Page 21 of Mountain Laurel


  “And they sent you where you wanted to go?”

  “It wasn’t so difficult. All I had to do was demonstrate that I could ride a horse.”

  “And to think: Toby said that he had been hired by your father because you weren’t interested in women.”

  “Toby doesn’t know all there is to know about me. He complained that I wasn’t interested in the women available to soldiers. The forts are surrounded by places called ‘hog ranches.’ They’re named for the women who inhabit them and the women in them are as clean as their name implies. Everywhere in the army the men are dying of the pox. The only other white women a man sees are those brought in from the East, and they’re either the wives or daughters of the officers. You get into trouble with one of them and all kinds of awful things can happen.”

  “But Toby said you weren’t interested in the women he introduced you to.”

  “The first woman he ‘introduced’ me to in a little town outside Warbrooke was named Bathless McDonald.”

  “Bathless? What an odd name. It sounds as though she’s never had…”

  “She hadn’t. She bragged about never having had a bath in her life. She was quite pretty, but when she started sticking parts of her body in my mouth, I…ah, well, anyway, I found the experience less than enjoyable. I tried to explain to both my father and Toby, but both of them thought I was too finicky.”

  “Are you? Finicky, I mean?”

  “Very. I want only the best. The very, very best.” He tightened his arms around her and put his face in her neck.
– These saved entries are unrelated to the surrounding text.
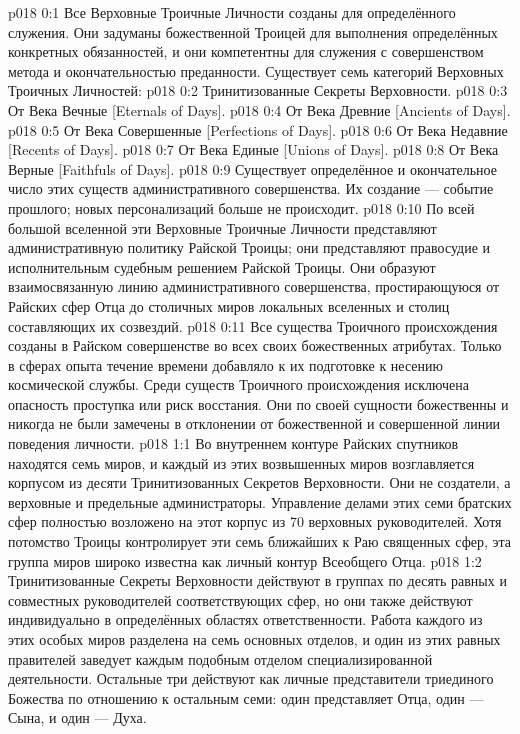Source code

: \author{Божественный Советник}
\vs p018 0:1 Все Верховные Троичные Личности созданы для определённого служения. Они задуманы божественной Троицей для выполнения определённых конкретных обязанностей, и они компетентны для служения с совершенством метода и окончательностью преданности. Существует семь категорий Верховных Троичных Личностей:
\vs p018 0:2 Тринитизованные Секреты Верховности.
\vs p018 0:3 От Века Вечные [Eternals of Days].
\vs p018 0:4 От Века Древние [Ancients of Days].
\vs p018 0:5 От Века Совершенные [Perfections of Days].
\vs p018 0:6 От Века Недавние [Recents of Days].
\vs p018 0:7 От Века Единые [Unions of Days].
\vs p018 0:8 От Века Верные [Faithfuls of Days].
\vs p018 0:9 \pc Существует определённое и окончательное число этих существ административного совершенства. Их создание --- событие прошлого; новых персонализаций больше не происходит.
\vs p018 0:10 По всей большой вселенной эти Верховные Троичные Личности представляют административную политику Райской Троицы; они представляют правосудие и  исполнительным судебным решением Райской Троицы. Они образуют взаимосвязанную линию административного совершенства, простирающуюся от Райских сфер Отца до столичных миров локальных вселенных и столиц составляющих их созвездий.
\vs p018 0:11 Все существа Троичного происхождения созданы в Райском совершенстве во всех своих божественных атрибутах. Только в сферах опыта течение времени добавляло к их подготовке к несению космической службы. Среди существ Троичного происхождения исключена опасность проступка или риск восстания. Они по своей сущности божественны и никогда не были замечены в отклонении от божественной и совершенной линии поведения личности.
\vs p018 1:1 Во внутреннем контуре Райских спутников находятся семь миров, и каждый из этих возвышенных миров возглавляется корпусом из десяти Тринитизованных Секретов Верховности. Они не создатели, а верховные и предельные администраторы. Управление делами этих семи братских сфер полностью возложено на этот корпус из 70 верховных руководителей. Хотя потомство Троицы контролирует эти семь ближайших к Раю священных сфер, эта группа миров широко известна как личный контур Всеобщего Отца.
\vs p018 1:2 Тринитизованные Секреты Верховности действуют в группах по десять равных и совместных руководителей соответствующих сфер, но они также действуют индивидуально в определённых областях ответственности. Работа каждого из этих особых миров разделена на семь основных отделов, и один из этих равных правителей заведует каждым подобным отделом специализированной деятельности. Остальные три действуют как личные представители триединого Божества по отношению к остальным семи: один представляет Отца, один --- Сына, и один --- Духа.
  “Are you ready to go to sleep?” he asked after a while.

  She didn’t nod or give him any signal that she wanted to sleep, but her body was pliant as he lowered her to the cold, hard ground and wrapped her snugly in his arms. Maddie was far from asleep. She was thinking about the time she’d known him. Only a short time, but it seemed like a lifetime.

  She turned a bit in his arms so that she could look at him, look at the way the firelight played on his cheekbones. She thought he was asleep, so she brought her free hand up to touch his lower lip. He didn’t open his eyes.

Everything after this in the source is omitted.